In a summary judgment granted Monday in Manigault Newman’s favor, the arbiter rejected the Trump campaign’s claims, saying the NDA was “overbroad, indefinite, and unreasonable.” The decision marks a rare instance of finality and financial consequence in a legal fight picked by Trump against one of his personal or political foes.
Arbiter T. Andrew Brown of the American Arbitration Association said in the judgment that the NDA’s terms went “far beyond what would be reasonably expected to protect” the Trump campaign’s interests.
The arbiter said the agreement effectively imposed on Manigault Newman “an obligation to never say anything remotely critical of Mr. Trump, his family, or his or family members’ businesses, for the rest of her life.”
“Such a burden is certainly unreasonable,” the judgment said.
The arbiter pointed to the decision in a federal court case in which another former Trump campaign staffer, Jessica Denson, was seeking a ruling declaring her campaign NDA unenforceable. In that case, a federal judge held in March that certain provisions of the NDA were unenforceable.

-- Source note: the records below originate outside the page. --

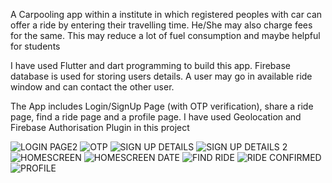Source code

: A Carpooling app within a institute in which registered peoples with car can offer a ride by entering their travelling time.
He/She may also charge fees for the same. This may reduce a lot of fuel consumption and maybe helpful for students

I have used Flutter and dart programming to build this app. Firebase database is used for storing users details. A user may
go in available ride window and can contact the other user.

The App includes Login/SignUp Page (with OTP verification), share a ride page, find a ride page and a profile page. I have
used Geolocation and Firebase Authorisation Plugin in this project


![LOGIN PAGE2](https://github.com/Suyashvarshney8/TRAVEL-BUDDY/assets/108462601/c5cec54a-690c-4e7d-bee1-22eec6a73b6e)
![OTP](https://github.com/Suyashvarshney8/TRAVEL-BUDDY/assets/108462601/f84711b9-d9e2-4ab8-9d55-c92b3cd8d6d0)
![SIGN UP DETAILS](https://github.com/Suyashvarshney8/TRAVEL-BUDDY/assets/108462601/e3688023-fc1d-4af3-9471-ebde575d9e0f)
![SIGN UP DETAILS 2](https://github.com/Suyashvarshney8/TRAVEL-BUDDY/assets/108462601/ddf57491-1012-419d-b0be-5920cf0e4149)
![HOMESCREEN](https://github.com/Suyashvarshney8/TRAVEL-BUDDY/assets/108462601/e8fdf443-7f2e-4319-89ac-ff07be81f495)
![HOMESCREEN DATE](https://github.com/Suyashvarshney8/TRAVEL-BUDDY/assets/108462601/18496c21-2e35-406a-976a-21c8a1c7d903)
![FIND RIDE](https://github.com/Suyashvarshney8/TRAVEL-BUDDY/assets/108462601/2ea75717-04f8-469c-a263-7671b1b53b41)
![RIDE CONFIRMED](https://github.com/Suyashvarshney8/TRAVEL-BUDDY/assets/108462601/0c590aa5-9949-4b4e-ac90-c3a1b8f96061)
![PROFILE](https://github.com/Suyashvarshney8/TRAVEL-BUDDY/assets/108462601/e7c8c900-49a3-48dd-9dc1-5cb0955e9bfe)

The ruling in Denson’s case was not binding precedent, the arbiter in the Manigault Newman case noted, but nonetheless was “persuasive and in line with principles of New York contract law.”
The Trump campaign filed the lawsuit in arbitration in August 2018, on the same day of the release of Manigault Newman’s book “Unhinged: An Insiders Account of the Trump White House,” her behind-the-scenes look at working for Trump. The summary judgment said that because Manigault Newman prevailed in the arbitration case, she could now pursue attorneys’ fees.
“Clearly, I am very happy with this ruling,” Manigault Newman said in a statement. “Donald has used this type of vexatious litigation to intimidate, harass and bully for years! Finally, the bully has met his match!”
In a statement provided to CNN by Trump’s spokesperson, the former President did not weigh in on the merits of the decision, but criticized Manigault Newman personally.
“Nobody in her life has done more for Omarosa than a man named Donald Trump,” he said. “Unfortunately, like certain others, she forgot all about that — which is fine with me!”
The book by Manigault Newman, who was previously best known for her polarizing character on NBC’s “The Apprentice,” painted a damning portrait of the former President. In it, she describes a mentally waning, racist and lewd, charismatic but emotionally abusive, man overseeing a conniving cast of aides and family members whose varied goals rarely include the betterment of the nation.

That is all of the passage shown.